(TO DO) Extract exactly the range of lines bounded by the line containing "files for the app" and the final line of the listing, both ends included, and no other lines.
*** PROVIDED DATA Section Begins ***
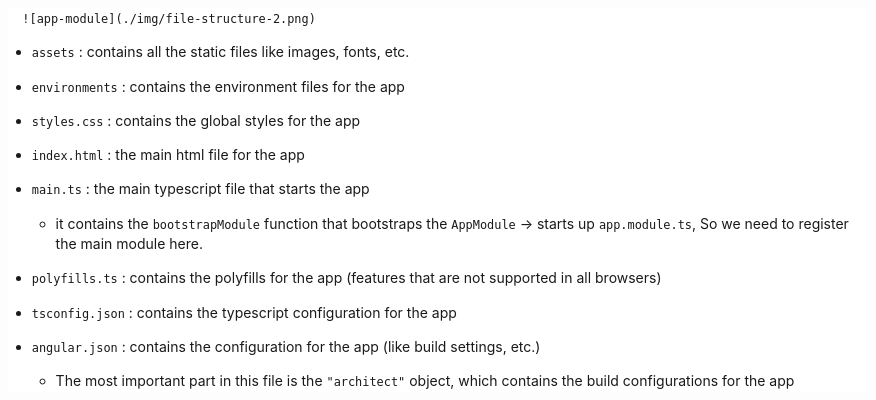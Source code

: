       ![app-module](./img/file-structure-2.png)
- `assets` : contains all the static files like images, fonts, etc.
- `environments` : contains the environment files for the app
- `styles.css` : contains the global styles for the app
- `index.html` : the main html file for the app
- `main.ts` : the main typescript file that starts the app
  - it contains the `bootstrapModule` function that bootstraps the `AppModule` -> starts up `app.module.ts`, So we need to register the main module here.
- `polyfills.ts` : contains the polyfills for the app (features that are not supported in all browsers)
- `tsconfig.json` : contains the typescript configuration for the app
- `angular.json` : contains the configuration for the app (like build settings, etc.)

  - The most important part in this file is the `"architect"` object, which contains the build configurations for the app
*** PROVIDED DATA Section Ends ***
(RESPONSE TO THIS EXERCISE)
- `environments` : contains the environment files for the app
- `styles.css` : contains the global styles for the app
- `index.html` : the main html file for the app
- `main.ts` : the main typescript file that starts the app
  - it contains the `bootstrapModule` function that bootstraps the `AppModule` -> starts up `app.module.ts`, So we need to register the main module here.
- `polyfills.ts` : contains the polyfills for the app (features that are not supported in all browsers)
- `tsconfig.json` : contains the typescript configuration for the app
- `angular.json` : contains the configuration for the app (like build settings, etc.)

  - The most important part in this file is the `"architect"` object, which contains the build configurations for the app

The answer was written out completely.